Çağımızda insanoğlunun yaşam süresinin uzamasına bağlı olarak, en azından gelişmiş ülkelerde; yaşam süresinin uzamasına bağlı olarak yaşlanmayı geciktirme, geriletme ya da daha genç ve sağlıklı görünme gibi istekleri artmış, buna bağlı olarak da tıpta özellikle kozmetik dermatoloji alanında ciddi gelişmeler olmuş ve olmaya da devam etmektedir.
Yaşlanmayla beraber deride oluşan değişikliklerin patolojisinin ortaya konulması ile birlikte bunlara yönelik tedavi seçeneklerinde de her geçen gün artış görülmektedir.
DERİDE YAŞLANMA BELİRTİLERİ
Deride yaşlanma hem yaşa bağlı doğal süreçten etkilenmekte, hem de dış kaynaklı gerçekleşmektedir. Doğal yaşlanma genetik özellikler, hormonal etkiler ve hüzre metabolizmasına bağlıdır. Dış kaynaklı yaşlanma ise kronik güneş ışığı, iyonize radyasyon, hava kirliliği, çeşitli kimyasallara ve toksinlere maruz kalma, kalitesiz beslenme gibi kontrol edilebilir nedenlere bağlı olarak ortaya çıkmaktadır.
Yaşlanma ile birlikte derinin incelmesi, pigment üreten ve doğal savunma mekanizmasında rol oynayan hücrelerin azalması nedeni ile deri; travmalara, ultraviole radyasyona, alerjik maddelere, enfeksiyon ve kanser gelişimine daha yatkın hale gelir. Kronik ultraviole maruziyeti ile deride kalınlaşma, solgun görünüm, elastikiyet kaybı, derin kırışıklıklar, düzensiz lekelenme, kılcal damarlarda artma, iyi ve kötü huylu deri lezyonlarında artış görülür.
Günlük cilt bakımı: derinin yenilenmesini, elastikiyetini kazanmasını, pürüzsüz ve daha genç görünmesini kolaylaştıracaktır. Burada amaç; derini kollajen ve elastin gibi temel yapı taşlarının yıpranmasını önlemektir.
Günlük yaşamda; doğru ve dengeli beslenme, yeterli su tüketimi, egzersiz, stres yönetimi, alkol ve sigaradan uzak kalmak deri yaşlanmasını geciktirebilen önlemlerdir.

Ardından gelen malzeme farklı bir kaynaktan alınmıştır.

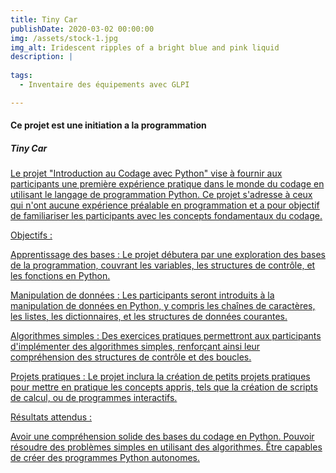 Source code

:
 ```yaml
---
title: Tiny Car
publishDate: 2020-03-02 00:00:00
img: /assets/stock-1.jpg
img_alt: Iridescent ripples of a bright blue and pink liquid
description: |
  
tags:
  - Inventaire des équipements avec GLPI

---
```

#### Ce projet est une initiation a la programmation
##### Tiny Car

<a href=frebourg.es>

Le projet "Introduction au Codage avec Python" vise à fournir aux participants une première expérience pratique dans le monde du codage en utilisant le langage de programmation Python. Ce projet s'adresse à ceux qui n'ont aucune expérience préalable en programmation et a pour objectif de familiariser les participants avec les concepts fondamentaux du codage.

Objectifs :

Apprentissage des bases : Le projet débutera par une exploration des bases de la programmation, couvrant les variables, les structures de contrôle, et les fonctions en Python.

Manipulation de données : Les participants seront introduits à la manipulation de données en Python, y compris les chaînes de caractères, les listes, les dictionnaires, et les structures de données courantes.

Algorithmes simples : Des exercices pratiques permettront aux participants d'implémenter des algorithmes simples, renforçant ainsi leur compréhension des structures de contrôle et des boucles.

Projets pratiques : Le projet inclura la création de petits projets pratiques pour mettre en pratique les concepts appris, tels que la création de scripts de calcul, ou de programmes interactifs.


Résultats attendus :

Avoir une compréhension solide des bases du codage en Python.
Pouvoir résoudre des problèmes simples en utilisant des algorithmes.
Être capables de créer des programmes Python autonomes.




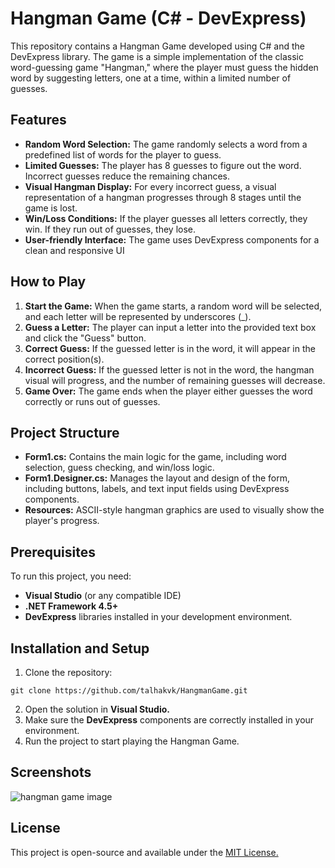 # Hangman Game (C# - DevExpress)
This repository contains a Hangman Game developed using C# and the DevExpress library. The game is a simple implementation of the classic word-guessing game "Hangman," where the player must guess the hidden word by suggesting letters, one at a time, within a limited number of guesses.
## Features
- **Random Word Selection:** The game randomly selects a word from a predefined list of words for the player to guess.
- **Limited Guesses:** The player has 8 guesses to figure out the word. Incorrect guesses reduce the remaining chances.
- **Visual Hangman Display:** For every incorrect guess, a visual representation of a hangman progresses through 8 stages until the game is lost.
- **Win/Loss Conditions:** If the player guesses all letters correctly, they win. If they run out of guesses, they lose.
- **User-friendly Interface:** The game uses DevExpress components for a clean and responsive UI

## How to Play
1. **Start the Game:** When the game starts, a random word will be selected, and each letter will be represented by underscores (_).
2. **Guess a Letter:** The player can input a letter into the provided text box and click the "Guess" button.
3. **Correct Guess:** If the guessed letter is in the word, it will appear in the correct position(s).
4. **Incorrect Guess:** If the guessed letter is not in the word, the hangman visual will progress, and the number of remaining guesses will decrease.
5. **Game Over:** The game ends when the player either guesses the word correctly or runs out of guesses.

## Project Structure
- **Form1.cs:** Contains the main logic for the game, including word selection, guess checking, and win/loss logic.
- **Form1.Designer.cs:** Manages the layout and design of the form, including buttons, labels, and text input fields using DevExpress components.
- **Resources:** ASCII-style hangman graphics are used to visually show the player's progress.

## Prerequisites
To run this project, you need:
- **Visual Studio** (or any compatible IDE)
- **.NET Framework 4.5+**
- **DevExpress** libraries installed in your development environment.

## Installation and Setup
1. Clone the repository:
```
git clone https://github.com/talhakvk/HangmanGame.git
```
2. Open the solution in **Visual Studio.**
3. Make sure the **DevExpress** components are correctly installed in your environment.
4. Run the project to start playing the Hangman Game.

## Screenshots
![hangman game image](https://github.com/talhakvk/HangmanGame/blob/main/HangmanGame/HangmanGame/image/Hangman-Game-%C4%B0mage.png)

## License
This project is open-source and available under the [MIT License.](https://opensource.org/licenses/MIT)

  
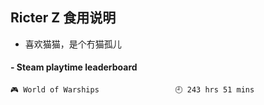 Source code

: ## Ricter Z 食用说明
- 喜欢猫猫，是个冇猫孤儿

<!-- steam-box start -->
#### - Steam playtime leaderboard
```text
🎮 World of Warships                 🕘 243 hrs 51 mins
```
<!-- Powered by https://github.com/YouEclipse/steam-box . -->
<!-- steam-box end -->
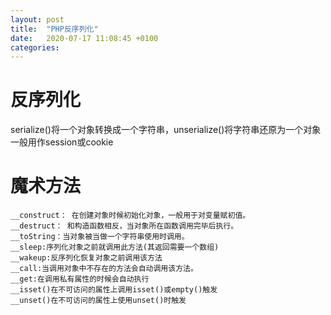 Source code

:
 ```yaml
---
layout: post
title:  "PHP反序列化"
date:   2020-07-17 11:08:45 +0100
categories:
---
```

# 反序列化  
serialize()将一个对象转换成一个字符串，unserialize()将字符串还原为一个对象  
一般用作session或cookie  
# 魔术方法
```
__construct： 在创建对象时候初始化对象，一般用于对变量赋初值。
__destruct： 和构造函数相反，当对象所在函数调用完毕后执行。
__toString：当对象被当做一个字符串使用时调用。
__sleep:序列化对象之前就调用此方法(其返回需要一个数组)
__wakeup:反序列化恢复对象之前调用该方法
__call:当调用对象中不存在的方法会自动调用该方法。
__get:在调用私有属性的时候会自动执行
__isset()在不可访问的属性上调用isset()或empty()触发
__unset()在不可访问的属性上使用unset()时触发
```  
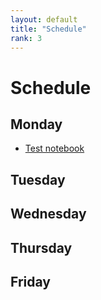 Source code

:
 ```yaml
---
layout: default
title: "Schedule"
rank: 3
---
```

# Schedule

## Monday

* [Test notebook](notebooks/Dave/test.ipynb/)

## Tuesday

## Wednesday

## Thursday

## Friday
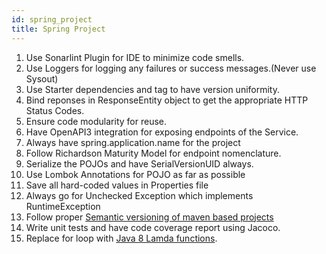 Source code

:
 ```yaml
---
id: spring_project
title: Spring Project
---
```


1. Use Sonarlint Plugin for IDE to minimize code smells.
2. Use Loggers for logging any failures or success messages.(Never use Sysout)
3. Use Starter dependencies and <dependencyManagement> tag to have version uniformity.
4. Bind reponses in ResponseEntity object to get the appropriate HTTP Status Codes.
5. Ensure code modularity for reuse.
6. Have OpenAPI3 integration for exposing endpoints of the Service.
7. Always have spring.application.name for the project
8. Follow Richardson Maturity Model for endpoint nomenclature.
9. Serialize the POJOs and have SerialVersionUID always.
10. Use Lombok Annotations for POJO as far as possible
11. Save all hard-coded values in Properties file
12. Always go for Unchecked Exception which implements RuntimeException
13. Follow proper [Semantic versioning of maven based projects](https://semver.org)
14. Write unit tests and have code coverage report using Jacoco.
15. Replace for loop with [Java 8 Lamda functions](https://docs.oracle.com/javase/tutorial/java/javaOO/lambdaexpressions.html).
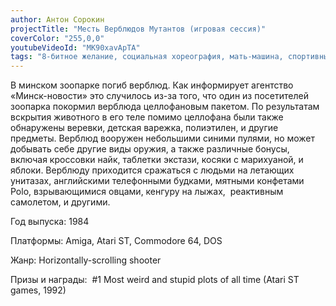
 ```yaml
---
author: Антон Сорокин
projectTitle: "Месть Верблюдов Мутантов (игровая сессия)"
coverColor: "255,0,0"
youtubeVideoId: "MK90xavApTA"
tags: "8-битное желание, социальная хореография, мать-машина, спортивный интерес, интимные интерфейсы, психодата, желание, цифровой пролетариат, джой ускорение, фармахореография, спекулятивный синтез, пвт, отравление, повторение"
---
```


В минском зоопарке погиб верблюд. Как информирует агентство «Минск-новости» это случилось из-за того, что один из посетителей зоопарка покормил верблюда целлофановым пакетом. По результатам вскрытия животного в его теле помимо целлофана были также обнаружены веревки, детская варежка, полиэтилен, и другие предметы. Верблюд вооружен небольшими синими пулями, но может добывать себе другие виды оружия, а также различные бонусы, включая кроссовки найк, таблетки экстази, косяки с марихуаной, и яблоки. Верблюду приходится сражаться с людьми на летающих унитазах, английскими телефонными будками, мятными конфетами Polo, взрывающимися овцами, кенгуру на лыжах,  реактивным самолетом, и другими.

Год выпуска: 1984  

Платформы: Amiga, Atari ST, Commodore 64, DOS  

Жанр: Horizontally-scrolling shooter  

Призы и награды:  #1 Most weird and stupid plots of all time (Atari ST games, 1992)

Cilde sürerek ya da ağız yoluyla alabileceğimiz, vücudumuzdaki zararlı maddelerle savaşan, antioksidan dediğimiz; A vitamini (retinol),E vitamini (alfa tokoferol), C vitamini (askorbik asit), B3 vitamini (niasinamid), resveratrol (kırmızı üzüm çekirdeği ekstresi), likopen, selenyum, çinko, melatonin, koenzimQ, alfa lipoik asit ve yeşil çayın deri yaşlanmasını yavaşlatıcı etkileri oldukça iyi bilinmektedir.
Güneşten korunma; dış kaynaklı yaşlanmayı önleme aşamasında mutlaka gereklidir.
Kliniklerde uygulanmakta olan deriyi yeniden yapılandırmayı amaçlayan çok sayıdaki uygulama ile derideki hasar ortadan kaldırılmakta, tamir mekanizmaları yeniden uyarılmakta ve yeni kollajen oluşumu sağlanmaktadır. Bu uygulamalar derinin durumuna seçilebilecek olan; kimyasal soyma işlemleri, dolgu tedavileri, botulınum toksin uygulamaları, iple yüz germe işlemleri, trombositten zengin plazma (PRP), cilde ihtiyacı olan vitamin, onarıcı, sıkılaştırıcı ve nem maddelerinin enjeksiyon yoluyla deriye verildiği mezoterapi yöntemleri, mikroiğneleme uygulamaları, radyofrekans, lazer ve odaklanmış ultrason tedavileri şeklinde özetlenebilir.